'''

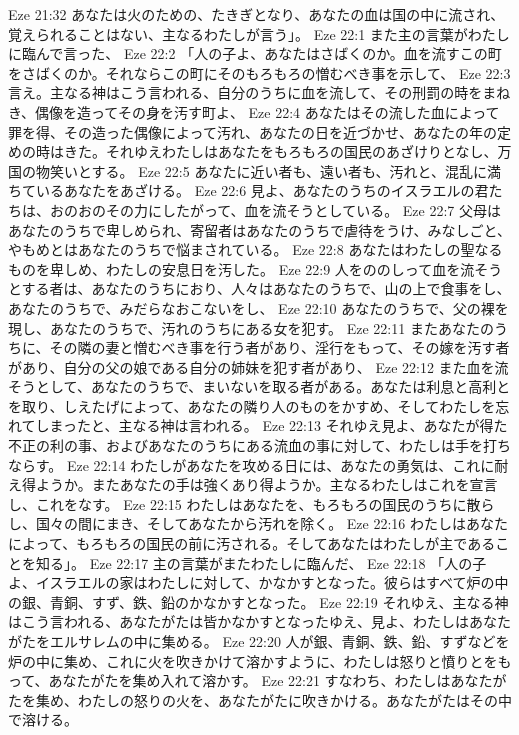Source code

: Eze 21:32  あなたは火のための、たきぎとなり、あなたの血は国の中に流され、覚えられることはない、主なるわたしが言う」。
Eze 22:1  また主の言葉がわたしに臨んで言った、
Eze 22:2  「人の子よ、あなたはさばくのか。血を流すこの町をさばくのか。それならこの町にそのもろもろの憎むべき事を示して、
Eze 22:3  言え。主なる神はこう言われる、自分のうちに血を流して、その刑罰の時をまねき、偶像を造ってその身を汚す町よ、
Eze 22:4  あなたはその流した血によって罪を得、その造った偶像によって汚れ、あなたの日を近づかせ、あなたの年の定めの時はきた。それゆえわたしはあなたをもろもろの国民のあざけりとなし、万国の物笑いとする。
Eze 22:5  あなたに近い者も、遠い者も、汚れと、混乱に満ちているあなたをあざける。
Eze 22:6  見よ、あなたのうちのイスラエルの君たちは、おのおのその力にしたがって、血を流そうとしている。
Eze 22:7  父母はあなたのうちで卑しめられ、寄留者はあなたのうちで虐待をうけ、みなしごと、やもめとはあなたのうちで悩まされている。
Eze 22:8  あなたはわたしの聖なるものを卑しめ、わたしの安息日を汚した。
Eze 22:9  人をののしって血を流そうとする者は、あなたのうちにおり、人々はあなたのうちで、山の上で食事をし、あなたのうちで、みだらなおこないをし、
Eze 22:10  あなたのうちで、父の裸を現し、あなたのうちで、汚れのうちにある女を犯す。
Eze 22:11  またあなたのうちに、その隣の妻と憎むべき事を行う者があり、淫行をもって、その嫁を汚す者があり、自分の父の娘である自分の姉妹を犯す者があり、
Eze 22:12  また血を流そうとして、あなたのうちで、まいないを取る者がある。あなたは利息と高利とを取り、しえたげによって、あなたの隣り人のものをかすめ、そしてわたしを忘れてしまったと、主なる神は言われる。
Eze 22:13  それゆえ見よ、あなたが得た不正の利の事、およびあなたのうちにある流血の事に対して、わたしは手を打ちならす。
Eze 22:14  わたしがあなたを攻める日には、あなたの勇気は、これに耐え得ようか。またあなたの手は強くあり得ようか。主なるわたしはこれを宣言し、これをなす。
Eze 22:15  わたしはあなたを、もろもろの国民のうちに散らし、国々の間にまき、そしてあなたから汚れを除く。
Eze 22:16  わたしはあなたによって、もろもろの国民の前に汚される。そしてあなたはわたしが主であることを知る」。
Eze 22:17  主の言葉がまたわたしに臨んだ、
Eze 22:18  「人の子よ、イスラエルの家はわたしに対して、かなかすとなった。彼らはすべて炉の中の銀、青銅、すず、鉄、鉛のかなかすとなった。
Eze 22:19  それゆえ、主なる神はこう言われる、あなたがたは皆かなかすとなったゆえ、見よ、わたしはあなたがたをエルサレムの中に集める。
Eze 22:20  人が銀、青銅、鉄、鉛、すずなどを炉の中に集め、これに火を吹きかけて溶かすように、わたしは怒りと憤りとをもって、あなたがたを集め入れて溶かす。
Eze 22:21  すなわち、わたしはあなたがたを集め、わたしの怒りの火を、あなたがたに吹きかける。あなたがたはその中で溶ける。
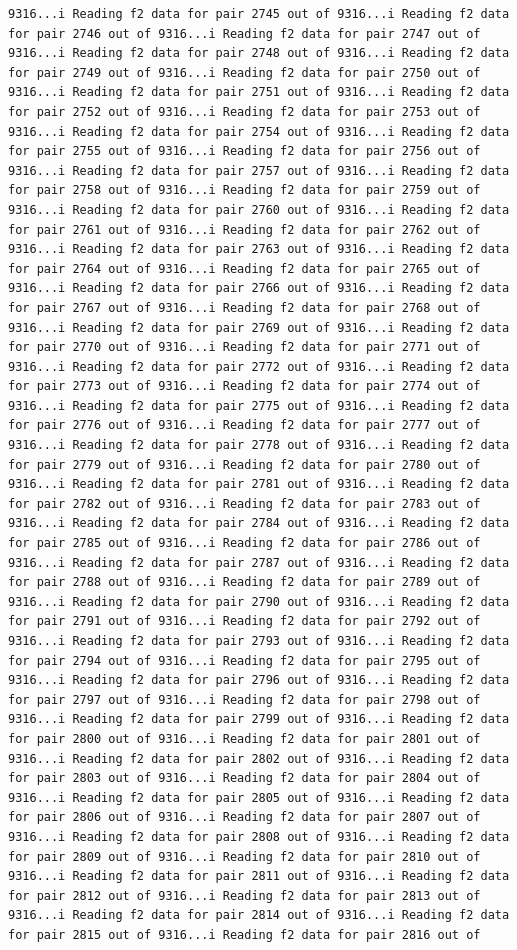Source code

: \documentclass[
]{article}
\begin{document}
\begin{verbatim}
9316...i Reading f2 data for pair 2745 out of 9316...i Reading f2 data for pair 2746 out of 9316...i Reading f2 data for pair 2747 out of 9316...i Reading f2 data for pair 2748 out of 9316...i Reading f2 data for pair 2749 out of 9316...i Reading f2 data for pair 2750 out of 9316...i Reading f2 data for pair 2751 out of 9316...i Reading f2 data for pair 2752 out of 9316...i Reading f2 data for pair 2753 out of 9316...i Reading f2 data for pair 2754 out of 9316...i Reading f2 data for pair 2755 out of 9316...i Reading f2 data for pair 2756 out of 9316...i Reading f2 data for pair 2757 out of 9316...i Reading f2 data for pair 2758 out of 9316...i Reading f2 data for pair 2759 out of 9316...i Reading f2 data for pair 2760 out of 9316...i Reading f2 data for pair 2761 out of 9316...i Reading f2 data for pair 2762 out of 9316...i Reading f2 data for pair 2763 out of 9316...i Reading f2 data for pair 2764 out of 9316...i Reading f2 data for pair 2765 out of 9316...i Reading f2 data for pair 2766 out of 9316...i Reading f2 data for pair 2767 out of 9316...i Reading f2 data for pair 2768 out of 9316...i Reading f2 data for pair 2769 out of 9316...i Reading f2 data for pair 2770 out of 9316...i Reading f2 data for pair 2771 out of 9316...i Reading f2 data for pair 2772 out of 9316...i Reading f2 data for pair 2773 out of 9316...i Reading f2 data for pair 2774 out of 9316...i Reading f2 data for pair 2775 out of 9316...i Reading f2 data for pair 2776 out of 9316...i Reading f2 data for pair 2777 out of 9316...i Reading f2 data for pair 2778 out of 9316...i Reading f2 data for pair 2779 out of 9316...i Reading f2 data for pair 2780 out of 9316...i Reading f2 data for pair 2781 out of 9316...i Reading f2 data for pair 2782 out of 9316...i Reading f2 data for pair 2783 out of 9316...i Reading f2 data for pair 2784 out of 9316...i Reading f2 data for pair 2785 out of 9316...i Reading f2 data for pair 2786 out of 9316...i Reading f2 data for pair 2787 out of 9316...i Reading f2 data for pair 2788 out of 9316...i Reading f2 data for pair 2789 out of 9316...i Reading f2 data for pair 2790 out of 9316...i Reading f2 data for pair 2791 out of 9316...i Reading f2 data for pair 2792 out of 9316...i Reading f2 data for pair 2793 out of 9316...i Reading f2 data for pair 2794 out of 9316...i Reading f2 data for pair 2795 out of 9316...i Reading f2 data for pair 2796 out of 9316...i Reading f2 data for pair 2797 out of 9316...i Reading f2 data for pair 2798 out of 9316...i Reading f2 data for pair 2799 out of 9316...i Reading f2 data for pair 2800 out of 9316...i Reading f2 data for pair 2801 out of 9316...i Reading f2 data for pair 2802 out of 9316...i Reading f2 data for pair 2803 out of 9316...i Reading f2 data for pair 2804 out of 9316...i Reading f2 data for pair 2805 out of 9316...i Reading f2 data for pair 2806 out of 9316...i Reading f2 data for pair 2807 out of 9316...i Reading f2 data for pair 2808 out of 9316...i Reading f2 data for pair 2809 out of 9316...i Reading f2 data for pair 2810 out of 9316...i Reading f2 data for pair 2811 out of 9316...i Reading f2 data for pair 2812 out of 9316...i Reading f2 data for pair 2813 out of 9316...i Reading f2 data for pair 2814 out of 9316...i Reading f2 data for pair 2815 out of 9316...i Reading f2 data for pair 2816 out of 
\end{verbatim}
\end{document}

'''

Provide only the number of lines in the entries that hold the word "人の子よ".

2